Default Executor Settings

We can define default configurations for all executors using the defaults property.

executors:
  defaults:
    pollinterval: 10
    launcher: sbatch
    max_pend_time: 90
    account: nstaff

The launcher field is applicable for batch executors in this case, launcher: sbatch inherits sbatch as the job launcher for all slurm executors.

The account: nstaff will instruct buildtest to charge all jobs to account nstaff from Slurm Executors. The account option can be set in defaults field to all executors or defined per executor instance which overrides the default value.

Poll Interval

The pollinterval field is used to poll jobs at set interval in seconds when job is active in queue.

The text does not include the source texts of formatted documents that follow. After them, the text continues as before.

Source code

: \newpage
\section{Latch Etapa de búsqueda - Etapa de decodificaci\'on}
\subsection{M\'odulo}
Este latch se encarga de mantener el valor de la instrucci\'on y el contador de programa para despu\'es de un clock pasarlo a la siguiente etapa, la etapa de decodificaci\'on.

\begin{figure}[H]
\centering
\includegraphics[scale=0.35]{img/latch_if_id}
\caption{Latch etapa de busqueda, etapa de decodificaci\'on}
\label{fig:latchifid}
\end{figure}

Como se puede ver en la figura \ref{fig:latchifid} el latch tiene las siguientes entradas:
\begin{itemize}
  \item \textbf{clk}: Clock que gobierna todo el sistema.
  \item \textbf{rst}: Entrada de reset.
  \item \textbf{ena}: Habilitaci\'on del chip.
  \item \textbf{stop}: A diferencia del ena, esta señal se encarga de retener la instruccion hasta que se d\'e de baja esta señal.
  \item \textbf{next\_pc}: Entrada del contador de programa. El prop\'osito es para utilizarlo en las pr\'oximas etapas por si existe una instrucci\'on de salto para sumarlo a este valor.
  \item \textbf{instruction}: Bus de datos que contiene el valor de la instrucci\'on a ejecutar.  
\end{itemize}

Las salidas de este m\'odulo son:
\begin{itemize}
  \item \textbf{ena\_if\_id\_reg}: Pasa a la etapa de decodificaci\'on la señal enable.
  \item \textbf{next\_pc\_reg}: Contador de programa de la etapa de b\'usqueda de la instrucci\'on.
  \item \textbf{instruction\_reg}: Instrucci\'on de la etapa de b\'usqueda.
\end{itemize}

The poll interval can be configured on command line using buildtest build --poll-interval which overrides the configuration value.

Note

pollinterval, launcher and max_pend_time have no effect on local executors.

Max Pend Time

The max_pend_time is maximum time job can be pending within an executor, if it exceeds the limit buildtest will cancel the job.

The max_pend_time option can be overridden per executor level for example the section below overrides the default to 300 seconds:

bigmem:
  description: bigmem jobs
  cluster: escori
  qos: bigmem
  max_pend_time: 300

The max_pend_time is used to cancel job only if job is pending in queue, it has no impact if job is running. buildtest starts a timer at job submission and every poll interval (pollinterval field) checks if job has exceeded max_pend_time only if job is pending. If job pendtime exceeds max_pend_time limit, buildtest will cancel job the job using the appropriate scheduler command like (scancel, bkill, qdel). Buildtestwill remove cancelled jobs from poll queue, in addition cancelled jobs won’t be reported in test report.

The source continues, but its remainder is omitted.